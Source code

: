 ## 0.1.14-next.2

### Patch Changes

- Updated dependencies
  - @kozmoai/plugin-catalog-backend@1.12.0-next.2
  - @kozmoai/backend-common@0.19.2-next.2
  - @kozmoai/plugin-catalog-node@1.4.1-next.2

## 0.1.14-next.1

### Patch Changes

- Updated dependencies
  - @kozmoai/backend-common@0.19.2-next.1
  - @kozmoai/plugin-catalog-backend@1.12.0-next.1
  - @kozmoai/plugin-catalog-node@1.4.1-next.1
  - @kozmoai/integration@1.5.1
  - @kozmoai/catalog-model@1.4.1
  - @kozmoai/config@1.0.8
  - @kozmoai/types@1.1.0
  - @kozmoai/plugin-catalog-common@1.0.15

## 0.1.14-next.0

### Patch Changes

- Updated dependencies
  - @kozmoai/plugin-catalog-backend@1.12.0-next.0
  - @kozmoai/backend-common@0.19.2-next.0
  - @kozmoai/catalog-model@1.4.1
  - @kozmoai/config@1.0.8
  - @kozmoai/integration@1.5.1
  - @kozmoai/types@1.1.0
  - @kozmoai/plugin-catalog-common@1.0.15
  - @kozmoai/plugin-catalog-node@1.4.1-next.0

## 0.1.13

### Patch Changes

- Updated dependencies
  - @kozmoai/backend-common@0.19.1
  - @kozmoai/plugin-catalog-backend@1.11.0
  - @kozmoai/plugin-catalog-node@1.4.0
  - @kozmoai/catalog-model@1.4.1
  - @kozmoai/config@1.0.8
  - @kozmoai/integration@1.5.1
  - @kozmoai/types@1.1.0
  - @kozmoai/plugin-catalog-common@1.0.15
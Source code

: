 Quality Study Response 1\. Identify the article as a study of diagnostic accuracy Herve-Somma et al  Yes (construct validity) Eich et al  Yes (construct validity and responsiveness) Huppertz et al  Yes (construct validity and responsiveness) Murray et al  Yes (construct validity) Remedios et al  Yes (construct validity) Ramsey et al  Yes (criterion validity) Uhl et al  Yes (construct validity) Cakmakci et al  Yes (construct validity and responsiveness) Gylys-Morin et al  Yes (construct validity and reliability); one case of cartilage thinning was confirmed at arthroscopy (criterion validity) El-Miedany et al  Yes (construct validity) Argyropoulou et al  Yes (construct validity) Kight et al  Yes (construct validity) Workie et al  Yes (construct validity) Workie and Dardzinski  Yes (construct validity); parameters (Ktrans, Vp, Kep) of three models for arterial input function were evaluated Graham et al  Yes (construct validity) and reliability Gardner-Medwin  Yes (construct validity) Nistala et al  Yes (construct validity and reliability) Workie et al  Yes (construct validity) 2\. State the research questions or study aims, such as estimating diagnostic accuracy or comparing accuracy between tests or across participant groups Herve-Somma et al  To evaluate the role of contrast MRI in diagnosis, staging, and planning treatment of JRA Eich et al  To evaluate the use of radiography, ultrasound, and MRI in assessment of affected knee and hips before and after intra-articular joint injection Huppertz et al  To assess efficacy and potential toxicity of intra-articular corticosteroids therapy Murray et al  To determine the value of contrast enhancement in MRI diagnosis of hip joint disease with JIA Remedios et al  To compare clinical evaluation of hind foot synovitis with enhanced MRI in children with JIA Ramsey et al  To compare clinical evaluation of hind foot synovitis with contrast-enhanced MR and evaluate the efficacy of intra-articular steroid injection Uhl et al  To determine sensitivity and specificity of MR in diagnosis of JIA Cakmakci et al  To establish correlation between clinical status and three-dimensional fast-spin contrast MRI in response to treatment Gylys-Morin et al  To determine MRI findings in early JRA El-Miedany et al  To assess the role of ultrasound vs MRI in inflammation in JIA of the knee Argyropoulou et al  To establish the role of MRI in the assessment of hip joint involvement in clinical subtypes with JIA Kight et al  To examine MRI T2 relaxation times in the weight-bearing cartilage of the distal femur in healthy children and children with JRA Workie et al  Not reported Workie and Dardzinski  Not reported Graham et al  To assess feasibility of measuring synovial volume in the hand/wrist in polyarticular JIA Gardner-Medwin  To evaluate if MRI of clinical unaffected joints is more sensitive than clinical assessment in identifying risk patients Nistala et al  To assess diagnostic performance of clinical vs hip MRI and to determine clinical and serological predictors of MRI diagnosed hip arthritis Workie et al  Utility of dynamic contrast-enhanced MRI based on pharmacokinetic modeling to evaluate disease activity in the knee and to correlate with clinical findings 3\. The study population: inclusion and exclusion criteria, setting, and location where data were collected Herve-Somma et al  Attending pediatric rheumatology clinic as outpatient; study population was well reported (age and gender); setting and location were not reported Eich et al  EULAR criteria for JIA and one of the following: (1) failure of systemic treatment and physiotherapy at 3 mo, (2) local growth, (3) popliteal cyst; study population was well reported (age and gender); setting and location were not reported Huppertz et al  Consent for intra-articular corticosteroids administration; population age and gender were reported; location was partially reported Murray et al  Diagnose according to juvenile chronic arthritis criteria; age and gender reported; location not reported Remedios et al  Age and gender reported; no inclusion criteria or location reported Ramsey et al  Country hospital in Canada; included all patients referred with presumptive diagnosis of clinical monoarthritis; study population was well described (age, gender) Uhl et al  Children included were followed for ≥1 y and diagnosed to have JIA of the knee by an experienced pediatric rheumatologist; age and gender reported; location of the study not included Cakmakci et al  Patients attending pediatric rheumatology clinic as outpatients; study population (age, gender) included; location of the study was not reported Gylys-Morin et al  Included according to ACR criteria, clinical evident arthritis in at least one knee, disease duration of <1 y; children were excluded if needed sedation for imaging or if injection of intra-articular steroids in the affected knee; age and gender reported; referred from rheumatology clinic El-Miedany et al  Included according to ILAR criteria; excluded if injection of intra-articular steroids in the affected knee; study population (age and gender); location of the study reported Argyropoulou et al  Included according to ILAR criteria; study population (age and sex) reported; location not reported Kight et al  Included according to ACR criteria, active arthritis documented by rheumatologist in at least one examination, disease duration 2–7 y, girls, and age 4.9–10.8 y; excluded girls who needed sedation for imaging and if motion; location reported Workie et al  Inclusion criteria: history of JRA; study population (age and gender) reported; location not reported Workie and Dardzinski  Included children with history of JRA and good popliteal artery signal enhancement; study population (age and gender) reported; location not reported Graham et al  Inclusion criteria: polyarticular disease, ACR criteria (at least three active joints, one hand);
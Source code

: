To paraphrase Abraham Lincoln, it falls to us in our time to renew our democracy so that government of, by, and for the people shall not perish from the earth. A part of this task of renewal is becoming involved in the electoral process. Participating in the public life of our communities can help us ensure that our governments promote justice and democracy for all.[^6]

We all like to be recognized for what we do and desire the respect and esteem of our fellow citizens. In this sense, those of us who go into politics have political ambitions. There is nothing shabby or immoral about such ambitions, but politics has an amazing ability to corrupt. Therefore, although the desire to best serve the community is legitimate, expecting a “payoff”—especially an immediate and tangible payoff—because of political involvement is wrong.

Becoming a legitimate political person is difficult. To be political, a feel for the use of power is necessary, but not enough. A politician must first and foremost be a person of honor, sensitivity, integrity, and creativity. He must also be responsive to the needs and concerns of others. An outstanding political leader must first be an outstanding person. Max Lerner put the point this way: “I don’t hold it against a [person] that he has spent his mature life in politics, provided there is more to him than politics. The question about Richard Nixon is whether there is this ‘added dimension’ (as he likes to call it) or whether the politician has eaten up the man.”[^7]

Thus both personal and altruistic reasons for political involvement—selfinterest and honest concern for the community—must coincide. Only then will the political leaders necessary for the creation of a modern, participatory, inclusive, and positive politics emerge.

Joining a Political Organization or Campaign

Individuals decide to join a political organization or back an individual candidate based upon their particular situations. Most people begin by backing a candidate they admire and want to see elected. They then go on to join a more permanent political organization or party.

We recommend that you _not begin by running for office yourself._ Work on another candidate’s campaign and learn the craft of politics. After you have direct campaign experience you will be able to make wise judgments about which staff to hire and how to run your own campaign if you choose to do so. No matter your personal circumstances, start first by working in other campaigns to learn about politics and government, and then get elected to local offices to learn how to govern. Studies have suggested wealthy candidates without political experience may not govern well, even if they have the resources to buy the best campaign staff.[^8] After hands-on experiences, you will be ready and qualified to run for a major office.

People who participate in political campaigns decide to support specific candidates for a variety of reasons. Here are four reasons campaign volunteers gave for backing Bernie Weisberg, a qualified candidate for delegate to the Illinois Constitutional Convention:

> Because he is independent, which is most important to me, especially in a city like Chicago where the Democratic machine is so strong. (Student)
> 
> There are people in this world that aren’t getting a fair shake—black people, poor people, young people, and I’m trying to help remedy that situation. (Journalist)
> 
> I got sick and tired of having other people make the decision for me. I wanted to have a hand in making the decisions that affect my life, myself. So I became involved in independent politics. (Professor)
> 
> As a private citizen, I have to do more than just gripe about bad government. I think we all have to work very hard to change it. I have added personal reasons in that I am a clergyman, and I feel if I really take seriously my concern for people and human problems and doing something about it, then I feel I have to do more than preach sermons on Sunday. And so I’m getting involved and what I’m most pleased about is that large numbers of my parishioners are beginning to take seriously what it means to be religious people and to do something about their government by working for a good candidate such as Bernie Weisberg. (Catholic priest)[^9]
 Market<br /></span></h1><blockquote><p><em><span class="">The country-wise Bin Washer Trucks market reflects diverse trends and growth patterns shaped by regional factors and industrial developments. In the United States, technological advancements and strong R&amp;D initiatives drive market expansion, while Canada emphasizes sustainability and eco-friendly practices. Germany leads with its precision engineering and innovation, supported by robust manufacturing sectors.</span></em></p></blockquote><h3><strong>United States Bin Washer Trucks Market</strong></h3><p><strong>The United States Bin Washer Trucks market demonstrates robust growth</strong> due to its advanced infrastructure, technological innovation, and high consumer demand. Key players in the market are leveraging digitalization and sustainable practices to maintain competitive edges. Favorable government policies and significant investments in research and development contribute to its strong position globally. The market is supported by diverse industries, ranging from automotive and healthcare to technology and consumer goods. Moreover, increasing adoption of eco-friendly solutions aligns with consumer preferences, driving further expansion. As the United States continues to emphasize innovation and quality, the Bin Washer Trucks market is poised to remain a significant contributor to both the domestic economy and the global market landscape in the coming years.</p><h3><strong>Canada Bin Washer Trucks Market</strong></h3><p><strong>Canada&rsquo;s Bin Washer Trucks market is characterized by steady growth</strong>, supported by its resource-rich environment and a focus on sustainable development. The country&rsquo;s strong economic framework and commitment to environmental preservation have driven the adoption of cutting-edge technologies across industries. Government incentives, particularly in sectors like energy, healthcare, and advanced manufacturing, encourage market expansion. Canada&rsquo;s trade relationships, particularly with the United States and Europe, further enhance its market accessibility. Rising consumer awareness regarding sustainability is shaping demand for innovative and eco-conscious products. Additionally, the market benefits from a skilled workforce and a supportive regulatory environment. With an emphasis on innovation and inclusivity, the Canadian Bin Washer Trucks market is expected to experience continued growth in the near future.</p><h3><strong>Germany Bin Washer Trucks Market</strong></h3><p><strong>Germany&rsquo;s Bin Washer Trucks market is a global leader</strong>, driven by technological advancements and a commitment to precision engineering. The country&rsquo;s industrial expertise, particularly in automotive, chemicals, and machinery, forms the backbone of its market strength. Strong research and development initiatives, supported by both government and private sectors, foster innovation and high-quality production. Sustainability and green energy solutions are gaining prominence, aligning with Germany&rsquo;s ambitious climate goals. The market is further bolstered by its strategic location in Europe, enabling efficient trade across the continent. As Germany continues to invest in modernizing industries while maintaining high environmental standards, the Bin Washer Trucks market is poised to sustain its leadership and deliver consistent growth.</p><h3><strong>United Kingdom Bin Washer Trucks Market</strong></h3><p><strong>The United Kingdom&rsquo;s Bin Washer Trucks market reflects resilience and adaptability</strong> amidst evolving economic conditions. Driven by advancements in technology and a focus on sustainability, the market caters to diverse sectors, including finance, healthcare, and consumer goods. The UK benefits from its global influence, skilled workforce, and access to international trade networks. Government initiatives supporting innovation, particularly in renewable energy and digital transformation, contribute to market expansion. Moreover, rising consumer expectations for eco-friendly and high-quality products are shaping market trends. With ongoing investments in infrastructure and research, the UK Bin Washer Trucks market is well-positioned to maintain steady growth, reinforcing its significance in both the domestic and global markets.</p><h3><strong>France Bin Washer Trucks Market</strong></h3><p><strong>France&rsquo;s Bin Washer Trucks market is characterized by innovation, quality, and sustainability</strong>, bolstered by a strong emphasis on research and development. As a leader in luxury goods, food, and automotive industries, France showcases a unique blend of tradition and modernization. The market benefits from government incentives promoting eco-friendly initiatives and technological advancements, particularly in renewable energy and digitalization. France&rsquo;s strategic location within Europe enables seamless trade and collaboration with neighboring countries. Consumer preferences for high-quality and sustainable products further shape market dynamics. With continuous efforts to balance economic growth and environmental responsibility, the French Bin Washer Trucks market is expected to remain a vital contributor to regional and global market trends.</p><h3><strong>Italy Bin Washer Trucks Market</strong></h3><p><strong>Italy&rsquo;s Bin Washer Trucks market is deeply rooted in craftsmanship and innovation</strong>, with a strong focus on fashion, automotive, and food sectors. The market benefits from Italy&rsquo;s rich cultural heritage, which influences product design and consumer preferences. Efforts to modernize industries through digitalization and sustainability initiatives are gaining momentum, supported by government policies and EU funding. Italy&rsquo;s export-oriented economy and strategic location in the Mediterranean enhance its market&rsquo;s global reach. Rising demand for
☆ ☆ ☆ ☆
Activity =
In the listing above, please copy exactly the lines from the first through the one that contains "- @kozmoai/plugin-catalog-backend@1.12.0-next.1", and no others.

Output for this task =
Source code

: ## 0.1.14-next.2

### Patch Changes

- Updated dependencies
  - @kozmoai/plugin-catalog-backend@1.12.0-next.2
  - @kozmoai/backend-common@0.19.2-next.2
  - @kozmoai/plugin-catalog-node@1.4.1-next.2

## 0.1.14-next.1

### Patch Changes

- Updated dependencies
  - @kozmoai/backend-common@0.19.2-next.1
  - @kozmoai/plugin-catalog-backend@1.12.0-next.1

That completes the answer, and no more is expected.